Her zaman en mükemmeli olalım diye biz üç kardeşi de sık boğaz eder… Yine de her ne olursa olsun ebeveynlerime karşı koşulsuz bir sevgi besliyorum. Bu yüzden açılma kararımı açıklarken hep kalp krizi geçiriyormuş gibi olurdum. Bir kere olmadı ikincisinde de olmadı ama üçüncüsünde olmak zorundaydı sonuçta belli bir yerden sonra her iki tarafta zarar görmeye başlıyor. Karşıdaki kişiyi kendi haline bırakmak en doğrusu değil mi?.. Babam geçen sene konuştuğumda “Üniversiteye kadar bekle daha da olgunlaşırsın erken karar verme” demişti. Ben o zamanda pek tınlamamıştım ama bu sene tam da sınav senem oluşu ve kapalılıkta dikkat etmem gerekenler daha da ağırlaşınca dayanamadım. Yaklaşık bir buçuk hafta annemle bunun tartışmasını yaşadık. İnadım inat ben istemiyorsam istemiyorumdur, abi zorla güzellik olmuyor. İslamı deniyorum ama yok içimde ne bir kıpırtı ne başka bir şey… Tamamıyla soğuğum dinlere karşı ve bu çocukluğumdan beri böyle.
Babamla konuşacağım dedim en son ve konuşabilmek için 3 gün vakit israfı yaptım. Söyleyemediğim her saniye daha da aşağıya çektim kendimi. Yaşamıma son vermeyi bile düşünüp teşebbüs ettim sırf ailemi çok fazla üzerim diye… Ama sonra bir an kendi kendime “Şimdi olmayacaksa ne zaman olacak? Yeter artık bu kadar kendine eziyet ettiğin!” dedim ve babama konuyu açtım “Annemden spoiler yemişsin ama birlikte düzgünce konuşabilir miyiz?” dedim. Gayet sakince konuştu ama sonlara doğru benim ısrarlarımdan dolayı biraz sinirlendi. Deprem sonrası yeni bir şehre geldiğimiz için okul ortamına vb. alışık olmadığım için çevre baskısından derse odaklanamayacağımı söyledi. Tabii ki dinlemedim ama o da haklı kendince… Neyse “Konuyu kapatalım” dedi. Ben de kalkıp odama geldim ama kararlıyım mecbur olacak bu. Çünkü her sabah aynada tiksinerek baktığım kişiyi görmeye devam etmek istemiyordum.

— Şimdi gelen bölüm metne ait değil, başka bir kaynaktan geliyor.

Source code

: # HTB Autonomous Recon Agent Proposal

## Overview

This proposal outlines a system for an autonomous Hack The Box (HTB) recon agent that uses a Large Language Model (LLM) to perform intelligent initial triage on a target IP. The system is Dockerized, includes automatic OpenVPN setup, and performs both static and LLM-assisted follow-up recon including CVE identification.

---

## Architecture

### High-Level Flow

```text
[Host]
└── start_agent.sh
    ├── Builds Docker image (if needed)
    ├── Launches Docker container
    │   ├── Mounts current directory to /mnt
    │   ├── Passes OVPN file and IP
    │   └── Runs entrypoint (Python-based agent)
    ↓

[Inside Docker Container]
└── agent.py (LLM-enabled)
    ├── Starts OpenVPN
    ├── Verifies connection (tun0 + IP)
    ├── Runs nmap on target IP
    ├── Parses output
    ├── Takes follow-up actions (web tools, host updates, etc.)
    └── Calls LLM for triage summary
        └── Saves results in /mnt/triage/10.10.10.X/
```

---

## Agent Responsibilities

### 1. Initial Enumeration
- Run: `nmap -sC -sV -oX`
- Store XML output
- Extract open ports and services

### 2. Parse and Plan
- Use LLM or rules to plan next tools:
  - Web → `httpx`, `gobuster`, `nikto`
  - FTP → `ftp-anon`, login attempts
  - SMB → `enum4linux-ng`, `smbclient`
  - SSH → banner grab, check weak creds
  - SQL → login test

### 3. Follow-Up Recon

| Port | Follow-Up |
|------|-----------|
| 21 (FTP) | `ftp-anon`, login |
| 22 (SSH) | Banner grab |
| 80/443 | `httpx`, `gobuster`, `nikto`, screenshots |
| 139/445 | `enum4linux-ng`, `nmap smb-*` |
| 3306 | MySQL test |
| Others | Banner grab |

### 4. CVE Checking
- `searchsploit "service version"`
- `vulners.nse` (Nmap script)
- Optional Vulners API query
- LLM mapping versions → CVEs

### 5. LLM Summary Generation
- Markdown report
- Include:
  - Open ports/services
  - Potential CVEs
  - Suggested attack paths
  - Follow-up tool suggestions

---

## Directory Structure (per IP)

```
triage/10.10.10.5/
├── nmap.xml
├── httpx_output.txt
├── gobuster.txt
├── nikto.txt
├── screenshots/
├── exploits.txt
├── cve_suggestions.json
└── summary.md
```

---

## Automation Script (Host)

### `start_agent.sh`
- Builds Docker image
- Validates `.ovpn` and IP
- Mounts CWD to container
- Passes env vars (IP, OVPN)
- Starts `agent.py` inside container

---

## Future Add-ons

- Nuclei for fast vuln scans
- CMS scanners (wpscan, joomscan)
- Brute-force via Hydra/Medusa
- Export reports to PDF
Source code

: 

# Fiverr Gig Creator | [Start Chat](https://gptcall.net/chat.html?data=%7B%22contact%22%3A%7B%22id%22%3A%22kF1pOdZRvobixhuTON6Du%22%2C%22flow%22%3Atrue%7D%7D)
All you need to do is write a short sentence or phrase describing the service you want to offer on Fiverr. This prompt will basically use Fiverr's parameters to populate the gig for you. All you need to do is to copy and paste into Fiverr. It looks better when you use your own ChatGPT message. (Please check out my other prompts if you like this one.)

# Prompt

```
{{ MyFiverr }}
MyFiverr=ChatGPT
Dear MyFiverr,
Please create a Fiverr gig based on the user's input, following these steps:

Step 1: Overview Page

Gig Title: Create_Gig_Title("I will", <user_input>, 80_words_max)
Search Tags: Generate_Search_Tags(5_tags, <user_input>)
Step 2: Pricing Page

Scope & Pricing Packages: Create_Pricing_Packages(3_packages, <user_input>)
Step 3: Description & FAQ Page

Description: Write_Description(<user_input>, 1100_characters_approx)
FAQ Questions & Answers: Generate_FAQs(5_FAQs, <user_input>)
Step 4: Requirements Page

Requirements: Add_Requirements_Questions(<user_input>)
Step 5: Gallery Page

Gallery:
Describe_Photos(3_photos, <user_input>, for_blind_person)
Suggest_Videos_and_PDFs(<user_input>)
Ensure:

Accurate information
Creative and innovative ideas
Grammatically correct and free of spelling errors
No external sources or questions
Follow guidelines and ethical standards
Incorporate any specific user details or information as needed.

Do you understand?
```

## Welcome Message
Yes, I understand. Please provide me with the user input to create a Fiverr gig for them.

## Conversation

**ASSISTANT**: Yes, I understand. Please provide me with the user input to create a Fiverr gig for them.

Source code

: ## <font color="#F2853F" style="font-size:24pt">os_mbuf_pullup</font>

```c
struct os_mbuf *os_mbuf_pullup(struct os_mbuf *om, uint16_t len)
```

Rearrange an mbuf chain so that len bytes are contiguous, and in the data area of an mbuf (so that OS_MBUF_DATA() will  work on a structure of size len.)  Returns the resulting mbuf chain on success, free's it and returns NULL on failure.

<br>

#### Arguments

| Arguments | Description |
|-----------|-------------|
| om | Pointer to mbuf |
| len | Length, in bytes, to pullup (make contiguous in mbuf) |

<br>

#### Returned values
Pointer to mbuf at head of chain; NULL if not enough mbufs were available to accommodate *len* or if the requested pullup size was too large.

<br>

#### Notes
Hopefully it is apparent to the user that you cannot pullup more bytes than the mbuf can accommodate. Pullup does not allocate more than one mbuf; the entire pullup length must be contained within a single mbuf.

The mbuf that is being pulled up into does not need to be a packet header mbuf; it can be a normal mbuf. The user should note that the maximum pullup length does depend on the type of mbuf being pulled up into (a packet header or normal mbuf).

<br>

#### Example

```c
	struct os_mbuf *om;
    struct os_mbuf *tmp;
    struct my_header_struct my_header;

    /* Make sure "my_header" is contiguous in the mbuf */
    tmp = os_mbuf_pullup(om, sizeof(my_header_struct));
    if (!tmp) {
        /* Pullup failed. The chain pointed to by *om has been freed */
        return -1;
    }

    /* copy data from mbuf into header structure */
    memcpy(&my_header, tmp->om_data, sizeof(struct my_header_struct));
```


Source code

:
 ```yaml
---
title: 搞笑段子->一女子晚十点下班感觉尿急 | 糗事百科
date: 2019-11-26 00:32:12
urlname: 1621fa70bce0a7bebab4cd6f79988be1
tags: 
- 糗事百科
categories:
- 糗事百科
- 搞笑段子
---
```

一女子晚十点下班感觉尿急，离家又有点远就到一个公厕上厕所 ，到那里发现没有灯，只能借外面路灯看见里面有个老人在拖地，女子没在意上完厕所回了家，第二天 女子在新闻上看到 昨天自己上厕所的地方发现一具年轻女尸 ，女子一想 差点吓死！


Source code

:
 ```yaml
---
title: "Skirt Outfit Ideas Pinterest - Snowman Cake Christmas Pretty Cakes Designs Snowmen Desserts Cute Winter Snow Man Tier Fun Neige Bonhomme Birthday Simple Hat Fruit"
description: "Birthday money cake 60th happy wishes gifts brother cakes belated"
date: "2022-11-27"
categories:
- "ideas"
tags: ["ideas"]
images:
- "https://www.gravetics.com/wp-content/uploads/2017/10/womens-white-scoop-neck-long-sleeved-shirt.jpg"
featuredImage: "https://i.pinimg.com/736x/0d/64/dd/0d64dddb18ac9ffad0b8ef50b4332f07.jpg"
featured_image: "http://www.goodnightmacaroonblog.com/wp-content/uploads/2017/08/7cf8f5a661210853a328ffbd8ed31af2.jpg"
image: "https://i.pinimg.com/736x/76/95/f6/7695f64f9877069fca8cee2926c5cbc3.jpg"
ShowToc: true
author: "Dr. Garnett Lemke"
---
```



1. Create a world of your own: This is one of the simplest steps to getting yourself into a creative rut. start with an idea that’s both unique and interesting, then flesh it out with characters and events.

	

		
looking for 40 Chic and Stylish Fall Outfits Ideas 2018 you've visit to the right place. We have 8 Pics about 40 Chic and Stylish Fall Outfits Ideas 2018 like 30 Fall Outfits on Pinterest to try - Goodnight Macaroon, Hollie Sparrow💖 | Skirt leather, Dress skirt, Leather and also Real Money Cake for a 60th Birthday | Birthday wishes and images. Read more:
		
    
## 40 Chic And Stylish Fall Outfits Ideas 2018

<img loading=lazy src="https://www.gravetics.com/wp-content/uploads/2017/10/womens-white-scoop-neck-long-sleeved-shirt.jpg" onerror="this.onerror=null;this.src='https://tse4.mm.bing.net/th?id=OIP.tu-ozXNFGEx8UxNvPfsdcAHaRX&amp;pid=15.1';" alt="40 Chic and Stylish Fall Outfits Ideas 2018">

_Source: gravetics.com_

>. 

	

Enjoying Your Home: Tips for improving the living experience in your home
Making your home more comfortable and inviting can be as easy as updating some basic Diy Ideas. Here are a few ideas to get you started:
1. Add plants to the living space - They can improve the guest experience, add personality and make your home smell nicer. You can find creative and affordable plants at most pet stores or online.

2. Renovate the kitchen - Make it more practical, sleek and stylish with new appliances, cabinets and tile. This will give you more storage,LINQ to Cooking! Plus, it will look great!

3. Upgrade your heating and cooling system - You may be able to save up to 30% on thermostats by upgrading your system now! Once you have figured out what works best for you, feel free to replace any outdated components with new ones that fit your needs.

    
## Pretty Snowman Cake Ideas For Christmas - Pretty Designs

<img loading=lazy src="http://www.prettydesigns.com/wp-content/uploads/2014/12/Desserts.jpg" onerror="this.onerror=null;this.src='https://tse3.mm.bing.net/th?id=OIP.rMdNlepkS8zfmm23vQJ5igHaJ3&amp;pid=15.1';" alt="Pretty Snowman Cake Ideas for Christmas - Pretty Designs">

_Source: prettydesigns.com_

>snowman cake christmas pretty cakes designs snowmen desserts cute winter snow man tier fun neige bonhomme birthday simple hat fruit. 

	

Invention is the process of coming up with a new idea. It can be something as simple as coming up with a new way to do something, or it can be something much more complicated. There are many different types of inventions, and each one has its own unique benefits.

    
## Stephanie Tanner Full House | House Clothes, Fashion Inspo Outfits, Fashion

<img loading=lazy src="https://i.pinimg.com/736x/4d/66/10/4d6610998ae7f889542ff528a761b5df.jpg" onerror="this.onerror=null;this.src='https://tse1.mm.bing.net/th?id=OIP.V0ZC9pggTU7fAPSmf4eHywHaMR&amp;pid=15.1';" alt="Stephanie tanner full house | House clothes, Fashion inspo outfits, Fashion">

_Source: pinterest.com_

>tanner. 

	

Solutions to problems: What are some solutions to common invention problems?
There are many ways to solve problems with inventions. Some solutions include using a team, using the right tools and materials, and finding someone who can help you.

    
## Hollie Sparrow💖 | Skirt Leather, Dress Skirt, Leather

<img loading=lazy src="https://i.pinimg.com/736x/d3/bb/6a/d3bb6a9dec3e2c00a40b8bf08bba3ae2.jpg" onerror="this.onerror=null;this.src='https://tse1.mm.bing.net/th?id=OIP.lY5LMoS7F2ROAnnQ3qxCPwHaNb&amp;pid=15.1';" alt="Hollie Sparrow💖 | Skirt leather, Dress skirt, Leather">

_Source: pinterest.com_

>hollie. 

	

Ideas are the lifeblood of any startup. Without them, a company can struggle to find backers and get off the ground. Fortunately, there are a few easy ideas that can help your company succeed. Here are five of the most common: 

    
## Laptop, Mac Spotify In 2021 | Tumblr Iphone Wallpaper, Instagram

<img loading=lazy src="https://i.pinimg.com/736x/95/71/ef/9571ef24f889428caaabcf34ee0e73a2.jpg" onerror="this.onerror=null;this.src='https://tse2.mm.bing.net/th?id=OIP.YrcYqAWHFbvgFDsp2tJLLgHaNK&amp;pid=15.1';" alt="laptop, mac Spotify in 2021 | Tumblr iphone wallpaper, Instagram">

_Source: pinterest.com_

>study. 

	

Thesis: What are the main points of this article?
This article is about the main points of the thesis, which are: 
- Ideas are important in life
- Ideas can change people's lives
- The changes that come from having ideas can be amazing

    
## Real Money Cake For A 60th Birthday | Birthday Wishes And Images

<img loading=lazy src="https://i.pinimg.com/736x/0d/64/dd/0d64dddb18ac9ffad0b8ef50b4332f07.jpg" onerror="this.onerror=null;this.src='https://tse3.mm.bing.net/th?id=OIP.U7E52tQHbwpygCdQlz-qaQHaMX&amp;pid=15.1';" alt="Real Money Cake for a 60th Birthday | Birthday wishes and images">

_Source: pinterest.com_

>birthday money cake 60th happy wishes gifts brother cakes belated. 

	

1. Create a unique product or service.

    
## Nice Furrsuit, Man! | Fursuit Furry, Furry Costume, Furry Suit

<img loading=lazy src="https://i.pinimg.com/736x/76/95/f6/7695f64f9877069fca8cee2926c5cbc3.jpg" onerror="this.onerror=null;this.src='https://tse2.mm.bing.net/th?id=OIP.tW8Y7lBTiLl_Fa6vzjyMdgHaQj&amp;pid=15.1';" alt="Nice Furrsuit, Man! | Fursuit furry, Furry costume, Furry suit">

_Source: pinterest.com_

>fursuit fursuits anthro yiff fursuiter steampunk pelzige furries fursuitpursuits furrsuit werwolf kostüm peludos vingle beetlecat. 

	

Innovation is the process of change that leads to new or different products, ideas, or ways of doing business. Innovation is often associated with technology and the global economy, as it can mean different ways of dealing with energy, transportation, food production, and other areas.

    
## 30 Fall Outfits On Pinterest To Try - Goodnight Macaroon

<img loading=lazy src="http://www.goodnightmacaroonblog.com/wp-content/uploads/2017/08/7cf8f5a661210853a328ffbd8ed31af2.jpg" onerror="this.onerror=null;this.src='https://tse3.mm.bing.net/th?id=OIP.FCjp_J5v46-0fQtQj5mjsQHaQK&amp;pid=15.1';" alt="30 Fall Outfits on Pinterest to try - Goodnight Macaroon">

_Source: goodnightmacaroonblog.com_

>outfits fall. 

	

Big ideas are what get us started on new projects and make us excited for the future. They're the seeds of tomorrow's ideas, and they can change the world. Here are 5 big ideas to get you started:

Sabah okul için hazırlandım ama eşarbımı örtmedim. Kahvaltımı yaparken babam beni okula bırakmak için geldi, annem diretti eşarbını ört diye ama kulaklarımı tıkadım babam “Seninle uğraşamam geç hadi” dedi ve çıktım öyle 🙂 dışarıda hafif rüzgarı saç derimde hissedince mutluluktan çığlık atmamak için zor durdum. Gerçekten iliklerime kadar enerji ile doldum. Günlerim çok güzel gidiyor babamın sandığının aksine insanlar baskı kurmak yerine iltifatlar ediyorlar… Güzel kız kardeşlerim, ablalarım; lütfen asla pes etmeyin kimse sizden daha değerli değil! Bu hayatta ebeveynmiş, arkadaş çevresiymiş cidden hepsi bir gün gidecek ve geriye sadece siz kalacaksınız. O yüzden kendinizi bazı konularda lütfen daha ön planda tutun. Benim gibi ailesine bağlı ve onları kırmaktan korkan birisi böyle bir şeyi başardıysa siz hayli başarırsınız.